Task: Below are some records; find each line that carries the word "been" and copy it.
*** Opening Source records ***
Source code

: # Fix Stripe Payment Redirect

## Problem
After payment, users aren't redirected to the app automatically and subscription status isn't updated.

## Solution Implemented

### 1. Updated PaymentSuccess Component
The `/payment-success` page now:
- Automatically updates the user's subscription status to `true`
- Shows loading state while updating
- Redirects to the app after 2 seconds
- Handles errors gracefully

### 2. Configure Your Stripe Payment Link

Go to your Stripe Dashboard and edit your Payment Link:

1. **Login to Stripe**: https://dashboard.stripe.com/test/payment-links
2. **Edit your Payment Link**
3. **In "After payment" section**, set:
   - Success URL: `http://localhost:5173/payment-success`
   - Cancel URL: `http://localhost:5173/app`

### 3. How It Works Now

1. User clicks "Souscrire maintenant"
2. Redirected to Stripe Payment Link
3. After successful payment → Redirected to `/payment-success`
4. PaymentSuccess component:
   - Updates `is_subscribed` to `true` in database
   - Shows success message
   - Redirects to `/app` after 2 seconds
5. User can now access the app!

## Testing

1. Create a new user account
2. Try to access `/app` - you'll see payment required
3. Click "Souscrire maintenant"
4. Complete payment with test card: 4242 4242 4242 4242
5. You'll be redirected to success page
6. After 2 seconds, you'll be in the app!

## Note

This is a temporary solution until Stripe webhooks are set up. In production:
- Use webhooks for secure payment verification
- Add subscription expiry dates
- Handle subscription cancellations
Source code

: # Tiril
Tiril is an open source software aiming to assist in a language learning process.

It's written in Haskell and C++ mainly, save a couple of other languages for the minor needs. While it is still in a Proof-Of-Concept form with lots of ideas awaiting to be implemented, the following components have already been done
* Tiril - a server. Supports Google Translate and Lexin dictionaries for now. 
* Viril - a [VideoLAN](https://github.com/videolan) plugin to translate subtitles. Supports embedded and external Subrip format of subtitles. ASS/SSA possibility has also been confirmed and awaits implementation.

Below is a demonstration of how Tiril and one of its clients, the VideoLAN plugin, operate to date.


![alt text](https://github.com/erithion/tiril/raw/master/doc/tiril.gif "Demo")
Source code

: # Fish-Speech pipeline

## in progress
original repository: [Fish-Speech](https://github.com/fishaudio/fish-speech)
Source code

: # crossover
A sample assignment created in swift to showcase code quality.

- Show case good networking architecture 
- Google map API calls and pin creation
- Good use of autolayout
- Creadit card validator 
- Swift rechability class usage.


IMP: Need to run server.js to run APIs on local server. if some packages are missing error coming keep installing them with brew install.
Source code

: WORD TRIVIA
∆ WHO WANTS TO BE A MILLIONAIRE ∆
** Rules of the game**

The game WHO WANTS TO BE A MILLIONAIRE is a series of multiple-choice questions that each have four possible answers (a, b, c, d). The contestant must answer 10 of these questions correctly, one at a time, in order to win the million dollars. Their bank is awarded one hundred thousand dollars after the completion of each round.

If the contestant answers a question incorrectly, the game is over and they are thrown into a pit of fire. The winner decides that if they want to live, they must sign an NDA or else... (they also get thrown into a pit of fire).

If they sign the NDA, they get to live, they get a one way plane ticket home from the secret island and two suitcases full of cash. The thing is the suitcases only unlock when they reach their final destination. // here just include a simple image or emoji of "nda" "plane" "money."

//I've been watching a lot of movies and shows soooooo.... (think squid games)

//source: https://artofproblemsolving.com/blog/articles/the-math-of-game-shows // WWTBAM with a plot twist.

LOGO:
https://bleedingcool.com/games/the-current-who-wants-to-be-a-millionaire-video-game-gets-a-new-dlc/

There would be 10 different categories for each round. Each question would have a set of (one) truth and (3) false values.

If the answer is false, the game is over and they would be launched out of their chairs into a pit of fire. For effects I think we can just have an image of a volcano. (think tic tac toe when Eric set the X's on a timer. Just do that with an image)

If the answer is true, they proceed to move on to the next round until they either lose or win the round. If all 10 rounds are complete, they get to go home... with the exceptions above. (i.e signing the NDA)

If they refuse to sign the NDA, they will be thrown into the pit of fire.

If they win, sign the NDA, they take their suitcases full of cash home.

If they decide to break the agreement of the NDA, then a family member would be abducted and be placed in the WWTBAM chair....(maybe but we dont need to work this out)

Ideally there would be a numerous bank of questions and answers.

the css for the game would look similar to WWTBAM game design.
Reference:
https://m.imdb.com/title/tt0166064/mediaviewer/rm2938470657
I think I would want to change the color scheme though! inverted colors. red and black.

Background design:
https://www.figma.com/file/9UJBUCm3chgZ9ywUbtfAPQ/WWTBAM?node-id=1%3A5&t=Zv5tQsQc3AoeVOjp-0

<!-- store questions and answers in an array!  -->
*** Closing Source records ***
Task solution:
It's written in Haskell and C++ mainly, save a couple of other languages for the minor needs. While it is still in a Proof-Of-Concept form with lots of ideas awaiting to be implemented, the following components have already been done
* Viril - a [VideoLAN](https://github.com/videolan) plugin to translate subtitles. Supports embedded and external Subrip format of subtitles. ASS/SSA possibility has also been confirmed and awaits implementation.
//I've been watching a lot of movies and shows soooooo.... (think squid games)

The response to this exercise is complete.